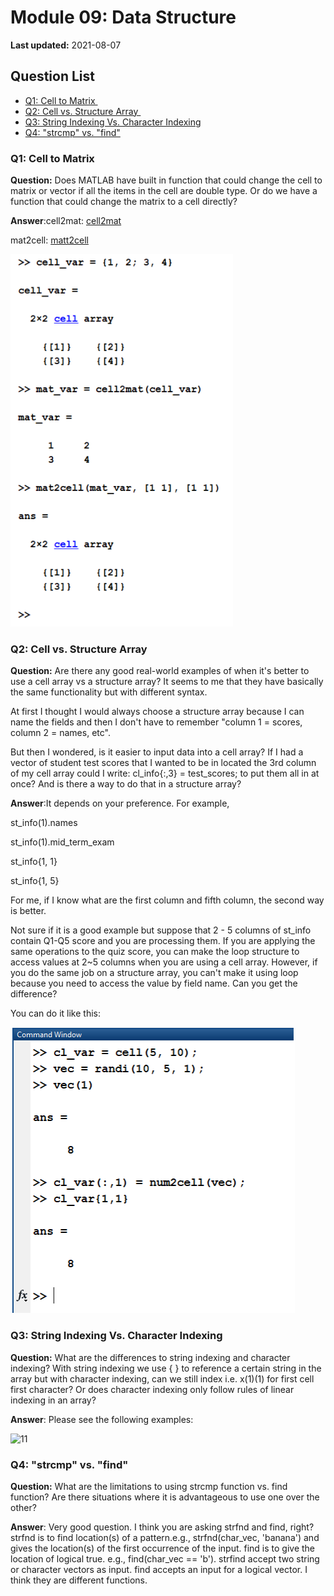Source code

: # Module 09: Data Structure

**Last updated:** 2021-08-07

## Question List
- [Q1: Cell to Matrix ](#Q1)
- [Q2: Cell vs. Structure Array ](#Q2)
- [Q3: String Indexing Vs. Character Indexing](#Q3)
- [Q4: "strcmp" vs. "find"](#Q4)

### Q1: Cell to Matrix   <a name="Q1"></a> 
**Question:** Does MATLAB have built in function that could change the cell to matrix or vector if all the items in the cell are double type. Or do we have a function that could change the matrix to a cell directly? 

**Answer**:cell2mat: [cell2mat](https://www.mathworks.com/help/matlab/ref/cell2mat.html) 

mat2cell: [matt2cell](https://www.mathworks.com/help/matlab/ref/mat2cell.html) 

![M09_Q1](../img/M09_Q1.png)


### Q2: Cell vs. Structure Array  <a name="Q2"></a> 
**Question:** Are there any good real-world examples of when it's better to use a cell array vs a structure array?  It seems to me that they have basically the same functionality but with different syntax.  

At first I thought I would always choose a structure array because I can name the fields and then I don't have to remember "column 1 = scores, column 2 = names, etc".  

But then I wondered, is it easier to input data into a cell array?   If I had a vector of student test scores that I wanted to be in located the 3rd column of my cell array could I write: cl_info{:,3} = test_scores; to put them all in at once?  And is there a way to do that in a structure array? 

**Answer**:It depends on your preference. For example,  

st_info(1).names 

st_info(1).mid_term_exam 

st_info{1, 1} 

st_info{1, 5} 

For me, if I know what are the first column and fifth column, the second way is better.  

Not sure if it is a good example but suppose that 2 - 5 columns of st_info contain Q1-Q5 score and you are processing them. If you are applying the same operations to the quiz score, you can make the loop structure to access values at 2~5 columns when you are using a cell array. However, if you do the same job on a structure array, you can't make it using loop because you need to access the value by field name. Can you get the difference?  

You can do it like this: 

![M09_Q2](../img/M09_Q2.png)

### Q3:  String Indexing Vs. Character Indexing <a name="Q3"></a> 

**Question:** What are the differences to string indexing and character indexing? With string indexing we use { } to reference a certain string in the array but with character indexing, can we still index i.e. x(1)(1) for first cell first character? Or does character indexing only follow rules of linear indexing in an array?

**Answer**: Please see the following examples:

![11](../img/11.png)


### Q4: "strcmp" vs. "find" <a name="Q4"></a> 

**Question:** What are the limitations to using strcmp function vs. find function? Are there situations where it is advantageous to use one over the other?

**Answer**: Very good question. I think you are asking strfnd and find, right? strfnd is to find location(s) of a pattern.e.g., strfnd(char_vec, 'banana') and gives the location(s) of the first occurrence of the input.
find is to give the location of logical true. e.g., find(char_vec == 'b').
strfind accept two string or character vectors as input. 
find accepts an input for a logical vector. I think they are different functions.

TASK OBJECTIVE | Using the entries above, return exactly the lines from the line with "- [Q1: Cell to Matrix ](#Q1)" to the line with "### Q1: Cell", counting both of those lines.

THE ANSWER |
- [Q1: Cell to Matrix ](#Q1)
- [Q2: Cell vs. Structure Array ](#Q2)
- [Q3: String Indexing Vs. Character Indexing](#Q3)
- [Q4: "strcmp" vs. "find"](#Q4)

### Q1: Cell to Matrix   <a name="Q1"></a> 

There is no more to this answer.